Re: KafkaSpout stops pulling data after a few hours

Niels Basjes Tue, 04 Nov 2014 07:28:56 -0800

Last week I noticed something similar in the solution I'm trying to build.
I have a topology that simulates webtraffic and puts those "measurements"
in Kafka.
That has been running for a few weeks now and with the retention in Kafka
this is a few hundred million events available in Kafka.

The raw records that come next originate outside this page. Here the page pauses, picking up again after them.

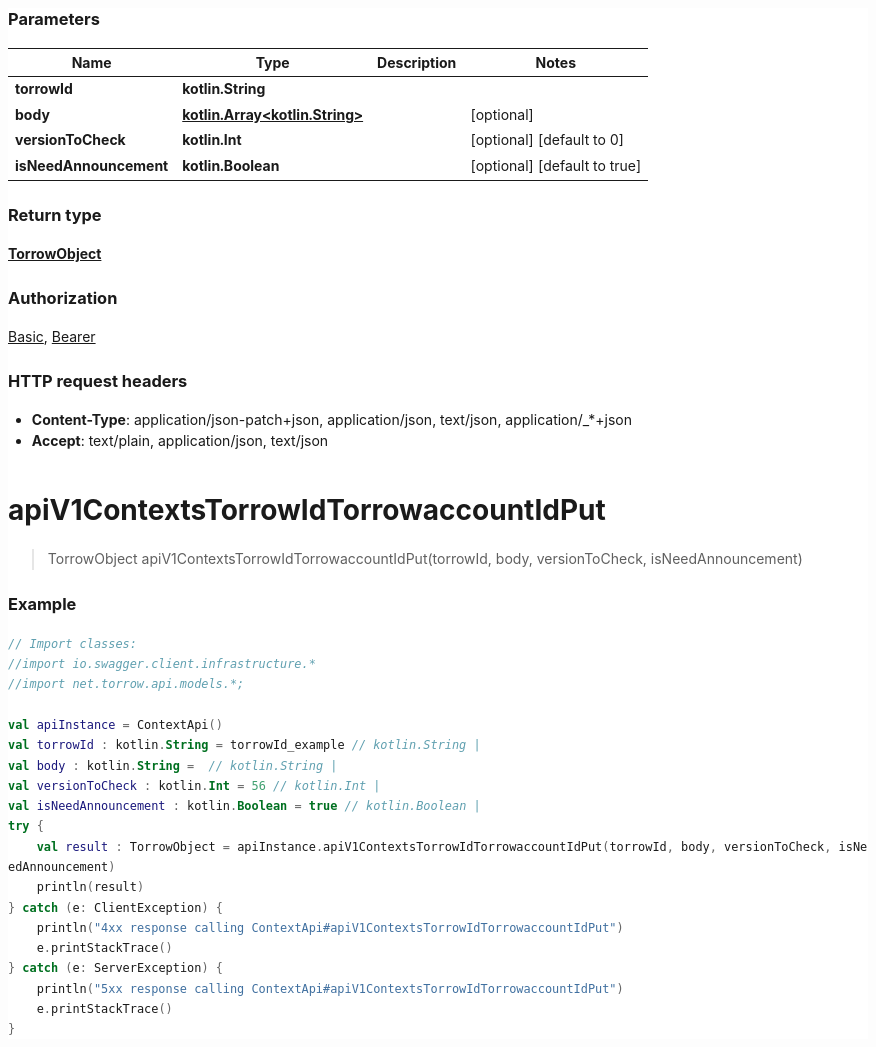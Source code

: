 ### Parameters

Name | Type | Description  | Notes
------------- | ------------- | ------------- | -------------
 **torrowId** | **kotlin.String**|  |
 **body** | [**kotlin.Array&lt;kotlin.String&gt;**](kotlin.String.md)|  | [optional]
 **versionToCheck** | **kotlin.Int**|  | [optional] [default to 0]
 **isNeedAnnouncement** | **kotlin.Boolean**|  | [optional] [default to true]

### Return type

[**TorrowObject**](TorrowObject.md)

### Authorization

[Basic](../README.md#Basic), [Bearer](../README.md#Bearer)

### HTTP request headers

 - **Content-Type**: application/json-patch+json, application/json, text/json, application/_*+json
 - **Accept**: text/plain, application/json, text/json

<a name="apiV1ContextsTorrowIdTorrowaccountIdPut"></a>
# **apiV1ContextsTorrowIdTorrowaccountIdPut**
> TorrowObject apiV1ContextsTorrowIdTorrowaccountIdPut(torrowId, body, versionToCheck, isNeedAnnouncement)



### Example
```kotlin
// Import classes:
//import io.swagger.client.infrastructure.*
//import net.torrow.api.models.*;

val apiInstance = ContextApi()
val torrowId : kotlin.String = torrowId_example // kotlin.String | 
val body : kotlin.String =  // kotlin.String | 
val versionToCheck : kotlin.Int = 56 // kotlin.Int | 
val isNeedAnnouncement : kotlin.Boolean = true // kotlin.Boolean | 
try {
    val result : TorrowObject = apiInstance.apiV1ContextsTorrowIdTorrowaccountIdPut(torrowId, body, versionToCheck, isNeedAnnouncement)
    println(result)
} catch (e: ClientException) {
    println("4xx response calling ContextApi#apiV1ContextsTorrowIdTorrowaccountIdPut")
    e.printStackTrace()
} catch (e: ServerException) {
    println("5xx response calling ContextApi#apiV1ContextsTorrowIdTorrowaccountIdPut")
    e.printStackTrace()
}
```
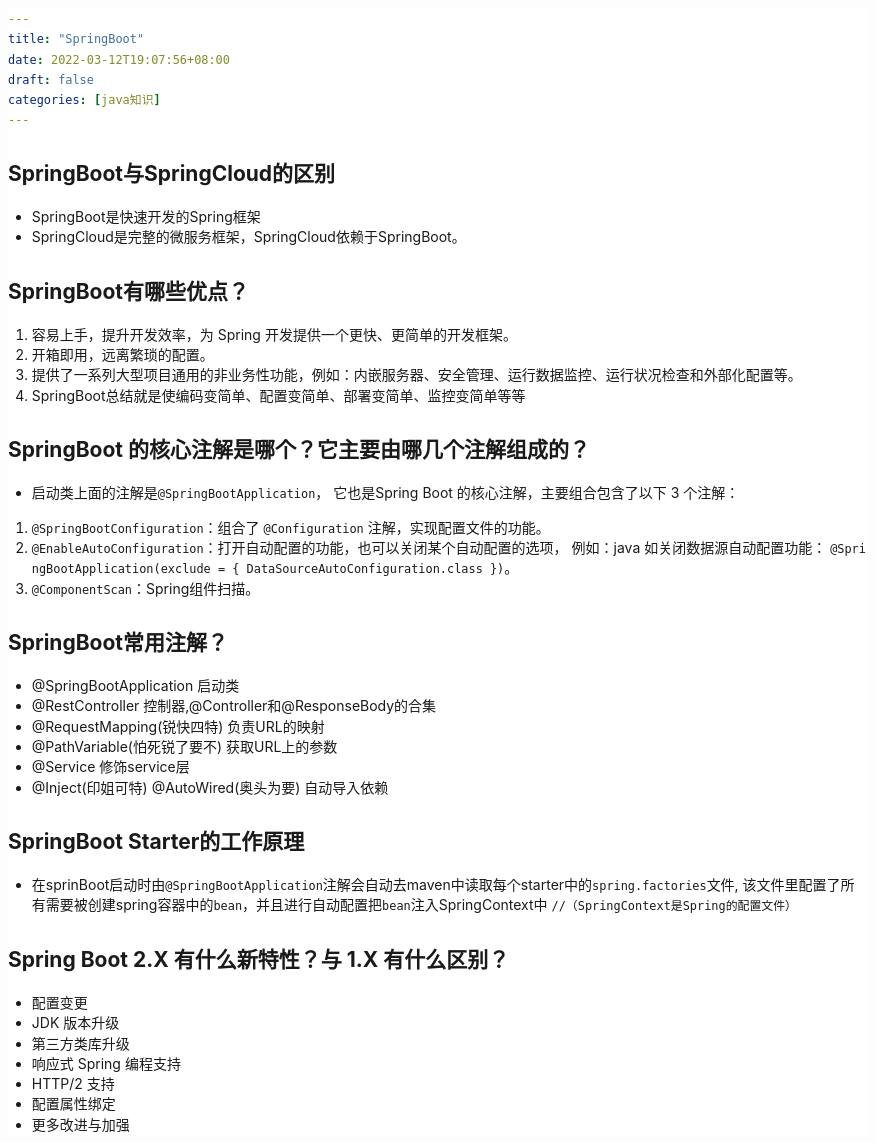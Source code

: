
 ```yaml
---
title: "SpringBoot"
date: 2022-03-12T19:07:56+08:00
draft: false
categories: [java知识]
---
```


## SpringBoot与SpringCloud的区别

* SpringBoot是快速开发的Spring框架
* SpringCloud是完整的微服务框架，SpringCloud依赖于SpringBoot。

## SpringBoot有哪些优点？

1. 容易上手，提升开发效率，为 Spring 开发提供一个更快、更简单的开发框架。 
2. 开箱即用，远离繁琐的配置。 
3. 提供了一系列大型项目通用的非业务性功能，例如：内嵌服务器、安全管理、运行数据监控、运行状况检查和外部化配置等。 
4. SpringBoot总结就是使编码变简单、配置变简单、部署变简单、监控变简单等等

## SpringBoot 的核心注解是哪个？它主要由哪几个注解组成的？

* 启动类上面的注解是`@SpringBootApplication`，
它也是Spring Boot 的核心注解，主要组合包含了以下 3 个注解：

1. `@SpringBootConfiguration`：组合了 `@Configuration` 注解，实现配置文件的功能。 
2. `@EnableAutoConfiguration`：打开自动配置的功能，也可以关闭某个自动配置的选项， 
例如：java 如关闭数据源自动配置功能： 
`@SpringBootApplication(exclude = { DataSourceAutoConfiguration.class })`。 
3. `@ComponentScan`：Spring组件扫描。

## SpringBoot常用注解？

* @SpringBootApplication 启动类 
* @RestController 控制器,@Controller和@ResponseBody的合集 
* @RequestMapping(锐快四特) 负责URL的映射 
* @PathVariable(怕死锐了要不) 获取URL上的参数 
* @Service 修饰service层 
* @Inject(印姐可特)  @AutoWired(奥头为要) 自动导入依赖

## SpringBoot Starter的工作原理

* 在sprinBoot启动时由`@SpringBootApplication`注解会自动去maven中读取每个starter中的`spring.factories`文件,
该文件里配置了所有需要被创建spring容器中的`bean`，并且进行自动配置把`bean`注入SpringContext中
  `//（SpringContext是Spring的配置文件）`

## Spring Boot 2.X 有什么新特性？与 1.X 有什么区别？

* 配置变更 
* JDK 版本升级 
* 第三方类库升级 
* 响应式 Spring 编程支持 
* HTTP/2 支持 
* 配置属性绑定 
* 更多改进与加强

I then start a topology with the Kafka Spout that must read "everything"
from the start.
After a while it simply seems to stop working (I see a LOT of errors).
It is not surprising that the spout is capable of feeding those events into
the topology much faster than it can process.
It seemed to me that the topology 'died' somewhere because of this
'overload'.

I'm thinking "too many events in the topology"

Simply "increase parallelism" would only delay the effect a while.

What is the general pattern for me to actually solve this kind of situation?
Is there a way to let the KafkaSpout "slow down" before the overload?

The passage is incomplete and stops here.